Thieftaker (Thieftaker Chronicles)
by D.B. Jackson
Cover Artist: Chris McGrath
Review by Mel Jacob
Tor Books Hardcover ISBN/ITEM#: 9780765327611
Date: 03 July 2012 List Price $24.99 Amazon US / Amazon UK
Ethan Kaille, a conjuror, pursues a precarious existence as a thieftaker in Boston amid the turmoil preceding the Revolutionary War. As a thieftaker, he specializes in finding and recovering lost items for owners. His work is complicated by Sephira Pryce, the head of a gang of toughs, who regards herself as the master thieftaker of Colonial Boston. She tolerates Ethan as long as he stays away from her rich clients.
His current case for a wealthy merchant has drawn her attention, and she has her toughs beat him and take his fee. Aware the case has aspects only Ethan can handle, she grudgingly agrees to let him continue his investigations. The case involves recovering a valuable broach stolen from the merchant's daughter the night she was killed and also finding the killer.
Ethan doesn't take murder cases, but this one involves magic. He sensed a spell casting the night the young woman died, and her corpse, with no wounds, reeks of magic. A spell he casts in the crypt of King's Chapel confirms this, but tells little else. The conjurer has concealed the actual spell. While in the crypt he meets Mister Pell, a minister with potential as conjuror, but church authorities frown on such people. They become friends.
Ethan spends much of the novel being beaten or tortured by various enemies. Sephira arranges most of those although the rival conjurer wields the real agony. Ethan is persistent if nothing else and endures to fight again.
Jackson provides plenty of color and uses historical characters such as Samuel Adams and Ebenezer Mackintosh. The climatic battle pits Ethan against the strongest conjuror he has ever encountered who is capable of inflicting unimagined agonies.

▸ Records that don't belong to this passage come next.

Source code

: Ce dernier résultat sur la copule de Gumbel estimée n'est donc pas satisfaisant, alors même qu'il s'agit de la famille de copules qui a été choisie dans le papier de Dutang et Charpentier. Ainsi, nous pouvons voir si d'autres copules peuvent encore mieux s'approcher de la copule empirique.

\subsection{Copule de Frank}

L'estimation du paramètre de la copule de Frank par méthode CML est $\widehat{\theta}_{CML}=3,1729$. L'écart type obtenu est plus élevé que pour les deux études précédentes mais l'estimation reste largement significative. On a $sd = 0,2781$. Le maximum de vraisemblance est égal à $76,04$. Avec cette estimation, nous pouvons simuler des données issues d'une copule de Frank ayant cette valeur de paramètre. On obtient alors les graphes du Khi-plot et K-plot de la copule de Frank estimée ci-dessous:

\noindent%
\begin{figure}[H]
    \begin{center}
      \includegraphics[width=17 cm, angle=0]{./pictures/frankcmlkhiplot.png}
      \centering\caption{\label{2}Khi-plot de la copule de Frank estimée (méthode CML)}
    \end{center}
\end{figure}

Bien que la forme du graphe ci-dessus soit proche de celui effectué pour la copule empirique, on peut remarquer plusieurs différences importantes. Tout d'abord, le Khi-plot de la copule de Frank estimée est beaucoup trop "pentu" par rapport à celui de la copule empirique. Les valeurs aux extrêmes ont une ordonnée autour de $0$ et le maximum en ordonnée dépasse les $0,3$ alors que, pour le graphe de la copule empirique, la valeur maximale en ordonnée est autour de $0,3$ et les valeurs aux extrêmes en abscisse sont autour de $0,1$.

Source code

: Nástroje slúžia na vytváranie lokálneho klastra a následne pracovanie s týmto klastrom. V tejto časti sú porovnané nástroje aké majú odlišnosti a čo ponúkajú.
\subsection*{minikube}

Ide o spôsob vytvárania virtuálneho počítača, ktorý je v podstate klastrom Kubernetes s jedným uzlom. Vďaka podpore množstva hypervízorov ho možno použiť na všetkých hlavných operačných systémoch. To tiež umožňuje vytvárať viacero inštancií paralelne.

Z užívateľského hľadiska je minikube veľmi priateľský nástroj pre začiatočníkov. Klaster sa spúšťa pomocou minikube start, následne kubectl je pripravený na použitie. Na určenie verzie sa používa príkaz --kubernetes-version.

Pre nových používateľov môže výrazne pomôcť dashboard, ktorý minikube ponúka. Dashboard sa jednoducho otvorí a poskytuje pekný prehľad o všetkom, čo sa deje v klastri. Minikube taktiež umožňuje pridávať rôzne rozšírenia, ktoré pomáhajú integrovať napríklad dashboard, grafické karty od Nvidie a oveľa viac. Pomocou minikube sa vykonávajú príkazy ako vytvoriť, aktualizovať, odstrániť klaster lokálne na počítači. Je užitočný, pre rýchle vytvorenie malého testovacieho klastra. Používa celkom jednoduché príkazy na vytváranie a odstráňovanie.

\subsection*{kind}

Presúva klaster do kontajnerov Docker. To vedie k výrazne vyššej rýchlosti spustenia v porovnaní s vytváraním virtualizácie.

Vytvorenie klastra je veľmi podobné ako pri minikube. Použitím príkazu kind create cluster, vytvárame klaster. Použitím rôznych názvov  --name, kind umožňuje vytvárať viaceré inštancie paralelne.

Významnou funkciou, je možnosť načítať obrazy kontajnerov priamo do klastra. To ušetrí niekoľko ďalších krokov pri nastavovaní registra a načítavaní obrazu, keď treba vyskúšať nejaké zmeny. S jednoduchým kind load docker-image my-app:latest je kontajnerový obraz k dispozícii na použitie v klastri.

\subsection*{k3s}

The role of a thieftaker resembles the hero of Jeri Westerson Crispin Guest series. Crispin, a disgraced knight, solves crimes in medieval London, and the tales often have a touch of mysticism. Other writers have also explored Colonial America and magic for novels including Robert McCammon's Mathew Corbett's World (Speaks the Nightbird, Queen of Bedlam, Mister Slaughter, and The Providence Rider) set in the early 18th century. C.C. Finley's Traitor to the Crown series features witches fighting in the American Revolution. Jackson's novel is a bit less violent than those of McCammon.